Now we see Manichaean approaches to science in the Middle Ages, science, astrology and sorcery were all conflated in the 16th Century for instance: think Dr Dee.  But that does not justify the reverse manichaeism implied by the badge slogan.  In effect scientism has become a competing religion for some, taking on many of its forms in particular extreme intolerance at times.  This issue had threaded through many sessions at the festival, and on this the last day it was there again.  It was a weakness of the festival that there were (with honourable exceptions like Midgely) few people thinking intelligently about the problem.  We tended to see scientists committing the straw man fallacy to apologists for religion.  In the first sessn Notes from New Gods Peter Atkins illustrated the first problem, arguing that all religious people are only motivated by a fear of divine punishment.  Science (he argued) is nobler.  Don Cupitt made the good point that if you are a protestant and loose your religion you have a mental breakdown and create a new religion, if you are a catholic you have no where to go.  My response to that is that you don't need to as catholicism properly understood is much more about community identity than individual faith, but that is an old argument and its not my fault that Luther was wrong!

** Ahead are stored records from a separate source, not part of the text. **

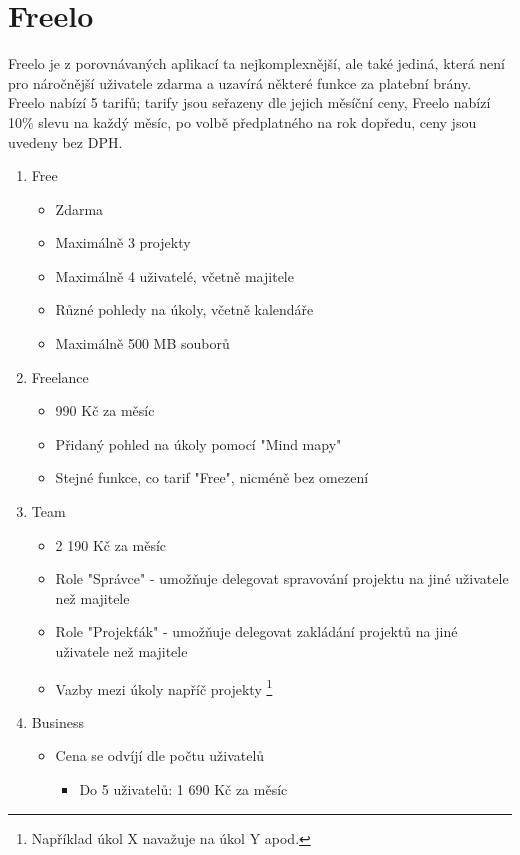 \section{Freelo}
Freelo je z porovnávaných aplikací ta nejkomplexnější, ale také jediná, která není pro náročnější uživatele zdarma a uzavírá některé funkce za platební brány. Freelo nabízí 5 tarifů; tarify jsou seřazeny dle jejich měsíční ceny, Freelo nabízí 10\% slevu na každý měsíc, po volbě předplatného na rok dopředu, ceny jsou uvedeny bez DPH\cite{freelo}.
\begin{enumerate}
	\item Free
	      \begin{itemize}
	      	\item Zdarma
	      	\item Maximálně 3 projekty
	      	\item Maximálně 4 uživatelé, včetně majitele
	      	\item Různé pohledy na úkoly, včetně kalendáře
	      	\item Maximálně 500 MB souborů
	      \end{itemize}
	\item Freelance
	      \begin{itemize}
	      	\item 990 Kč za měsíc
	      	\item Přidaný pohled na úkoly pomocí "Mind mapy"
	      	\item Stejné funkce, co tarif "Free", nicméně bez omezení
	      \end{itemize}
	\item Team
	      \begin{itemize}
	      	\item 2 190 Kč za měsíc
	      	\item Role "Správce" - umožňuje delegovat spravování projektu na jiné uživatele než majitele
	      	\item Role "Projekťák" - umožňuje delegovat zakládání projektů na jiné uživatele než majitele
	      	\item Vazby mezi úkoly napříč projekty \footnote{Například úkol X navažuje na úkol Y apod.}
	      \end{itemize}
	\item Business
	      \begin{itemize}
	      	\item Cena se odvíjí dle počtu uživatelů
	      	      \begin{itemize}
	      	      	\item Do 5 uživatelů: 1 690 Kč za měsíc

\end{itemize}
\end{itemize}
\end{enumerate}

If I had heard Peter Atkins in that first session, I would not have booked for The Origin of Everything but it was interesting if esoteric and at time tortured in its reasoning.  The limits of Science again suffered from a poor chair and was frustrating as it touched on issues with materialism but did not really deal with them.  We really needed a good philosopher of science there but we didn't have one.  Language and Metaphor was more interesting and we had the blue labour Maurice Glasman there as a substitute for Nigel Warburton which was a loss, I had only booked that session to meet Nigel, but such is life.   In Viva la revolution Maurice was more at home and we had a really good debate on the inheritance of the French Revolution and the neglect of fraternity in modern politics.  Lots of notes below on that.  Finally we had Ian Blair, former Commissioner of the Met, disposed by Boris and generally a thoughtful and intelligent man with a very important message.  Regretably a new age happy clappy session next door attracted too many people who might have been more effective post festival if they picked up on the issues raised by Sir Ian.  I more or less agreed with everything he said, and his concerns about the current politicisation of the police in the UK.  He wrote it up for the New Statesman and his talk followed the same process so I encourage you to read it.  

New Gods

Don Cupitt,  Peter Atkins, Mark Vernon. Chair James Garvey

Mark is asked if loose something important if we abandon religion. He thinks we do but is not sure what.  Religion nurtures attention. We way we look at the world, chants, to have a sense of something more.  We reach out through the sciences, through the art and through religion.  In the US religion is associated with freedoms, ditto in the far east and china.  But we don't have it here as its more complex and ambiguous.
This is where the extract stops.